• _WORK REQUIRED_: Please find every line in the entries below that contains the string "정규형입니다", and copy it.

Stored items:
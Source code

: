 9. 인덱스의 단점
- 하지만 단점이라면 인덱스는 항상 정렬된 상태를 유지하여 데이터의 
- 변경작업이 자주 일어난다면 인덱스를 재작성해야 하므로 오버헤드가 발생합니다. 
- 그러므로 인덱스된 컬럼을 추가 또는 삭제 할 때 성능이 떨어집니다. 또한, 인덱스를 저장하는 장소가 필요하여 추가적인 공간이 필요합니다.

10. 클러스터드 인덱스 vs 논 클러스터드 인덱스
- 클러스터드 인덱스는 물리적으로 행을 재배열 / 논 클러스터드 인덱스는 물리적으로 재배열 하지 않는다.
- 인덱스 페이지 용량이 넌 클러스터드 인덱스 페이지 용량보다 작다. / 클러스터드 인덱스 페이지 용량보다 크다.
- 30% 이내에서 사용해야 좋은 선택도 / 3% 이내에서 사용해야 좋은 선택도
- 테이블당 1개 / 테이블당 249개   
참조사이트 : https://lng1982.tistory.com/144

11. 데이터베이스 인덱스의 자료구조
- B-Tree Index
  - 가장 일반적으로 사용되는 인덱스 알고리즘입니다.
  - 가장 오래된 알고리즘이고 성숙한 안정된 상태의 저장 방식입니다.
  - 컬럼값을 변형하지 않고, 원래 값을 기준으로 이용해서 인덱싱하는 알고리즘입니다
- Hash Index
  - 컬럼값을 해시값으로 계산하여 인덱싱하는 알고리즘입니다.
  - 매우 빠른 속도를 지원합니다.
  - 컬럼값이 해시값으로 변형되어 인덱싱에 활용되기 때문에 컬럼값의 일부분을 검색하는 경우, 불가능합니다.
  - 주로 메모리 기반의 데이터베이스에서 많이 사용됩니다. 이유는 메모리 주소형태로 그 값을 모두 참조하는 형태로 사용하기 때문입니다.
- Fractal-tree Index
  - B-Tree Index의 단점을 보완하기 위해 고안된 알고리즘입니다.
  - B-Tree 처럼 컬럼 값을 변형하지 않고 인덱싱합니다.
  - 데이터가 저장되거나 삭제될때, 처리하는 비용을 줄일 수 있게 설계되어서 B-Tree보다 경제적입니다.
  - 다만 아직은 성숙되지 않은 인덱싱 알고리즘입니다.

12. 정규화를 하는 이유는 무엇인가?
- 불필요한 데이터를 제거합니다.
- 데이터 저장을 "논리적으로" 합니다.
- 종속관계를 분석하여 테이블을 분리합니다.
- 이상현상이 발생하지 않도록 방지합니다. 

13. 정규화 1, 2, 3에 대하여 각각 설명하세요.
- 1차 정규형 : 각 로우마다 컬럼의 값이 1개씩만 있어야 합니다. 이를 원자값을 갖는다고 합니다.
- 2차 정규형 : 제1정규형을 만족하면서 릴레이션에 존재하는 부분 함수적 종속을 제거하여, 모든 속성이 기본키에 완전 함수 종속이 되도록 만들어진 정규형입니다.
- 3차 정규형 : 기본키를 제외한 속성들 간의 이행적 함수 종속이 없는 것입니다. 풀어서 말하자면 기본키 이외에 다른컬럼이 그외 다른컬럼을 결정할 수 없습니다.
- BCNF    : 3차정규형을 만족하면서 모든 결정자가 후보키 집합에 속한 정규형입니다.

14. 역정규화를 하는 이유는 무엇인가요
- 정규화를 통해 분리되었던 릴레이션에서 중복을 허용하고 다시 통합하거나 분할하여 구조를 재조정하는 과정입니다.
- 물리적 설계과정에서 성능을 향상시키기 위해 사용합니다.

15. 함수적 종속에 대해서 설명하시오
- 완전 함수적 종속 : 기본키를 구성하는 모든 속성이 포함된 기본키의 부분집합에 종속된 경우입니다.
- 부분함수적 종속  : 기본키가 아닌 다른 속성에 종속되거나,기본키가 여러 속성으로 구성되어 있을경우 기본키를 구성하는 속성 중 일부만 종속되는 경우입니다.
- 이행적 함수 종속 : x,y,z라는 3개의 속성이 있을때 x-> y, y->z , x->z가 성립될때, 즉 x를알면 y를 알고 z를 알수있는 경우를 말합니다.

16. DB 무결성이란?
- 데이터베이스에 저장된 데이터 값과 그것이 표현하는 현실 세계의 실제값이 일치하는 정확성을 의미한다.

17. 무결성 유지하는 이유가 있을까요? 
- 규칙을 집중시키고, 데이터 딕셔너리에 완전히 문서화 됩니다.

* * *

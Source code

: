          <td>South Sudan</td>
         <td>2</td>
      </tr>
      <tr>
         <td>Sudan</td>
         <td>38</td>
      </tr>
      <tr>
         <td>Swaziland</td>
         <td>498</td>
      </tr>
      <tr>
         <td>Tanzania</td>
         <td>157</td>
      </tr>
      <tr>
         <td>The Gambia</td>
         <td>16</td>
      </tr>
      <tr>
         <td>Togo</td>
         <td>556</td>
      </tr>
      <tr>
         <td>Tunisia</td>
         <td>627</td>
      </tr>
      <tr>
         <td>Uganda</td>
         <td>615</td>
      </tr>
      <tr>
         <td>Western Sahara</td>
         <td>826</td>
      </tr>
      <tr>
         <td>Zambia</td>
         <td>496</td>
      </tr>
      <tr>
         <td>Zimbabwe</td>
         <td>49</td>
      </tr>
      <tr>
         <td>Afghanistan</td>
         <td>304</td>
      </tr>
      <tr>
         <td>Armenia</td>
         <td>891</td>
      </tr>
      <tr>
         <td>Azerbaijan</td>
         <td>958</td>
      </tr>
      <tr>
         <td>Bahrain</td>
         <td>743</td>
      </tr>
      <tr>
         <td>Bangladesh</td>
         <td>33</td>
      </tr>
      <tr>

---

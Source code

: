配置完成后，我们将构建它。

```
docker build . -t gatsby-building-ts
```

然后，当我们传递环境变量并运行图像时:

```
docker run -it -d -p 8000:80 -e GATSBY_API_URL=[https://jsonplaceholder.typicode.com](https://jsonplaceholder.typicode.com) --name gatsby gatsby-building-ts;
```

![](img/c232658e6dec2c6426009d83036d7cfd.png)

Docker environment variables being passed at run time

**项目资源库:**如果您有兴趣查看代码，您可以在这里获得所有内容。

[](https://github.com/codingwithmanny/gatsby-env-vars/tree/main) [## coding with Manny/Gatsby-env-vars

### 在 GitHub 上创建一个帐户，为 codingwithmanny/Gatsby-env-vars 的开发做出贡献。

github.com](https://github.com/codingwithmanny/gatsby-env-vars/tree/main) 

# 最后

• _RESULT OF THIS TASK_:
- 2차 정규형 : 제1정규형을 만족하면서 릴레이션에 존재하는 부분 함수적 종속을 제거하여, 모든 속성이 기본키에 완전 함수 종속이 되도록 만들어진 정규형입니다.
- BCNF    : 3차정규형을 만족하면서 모든 결정자가 후보키 집합에 속한 정규형입니다.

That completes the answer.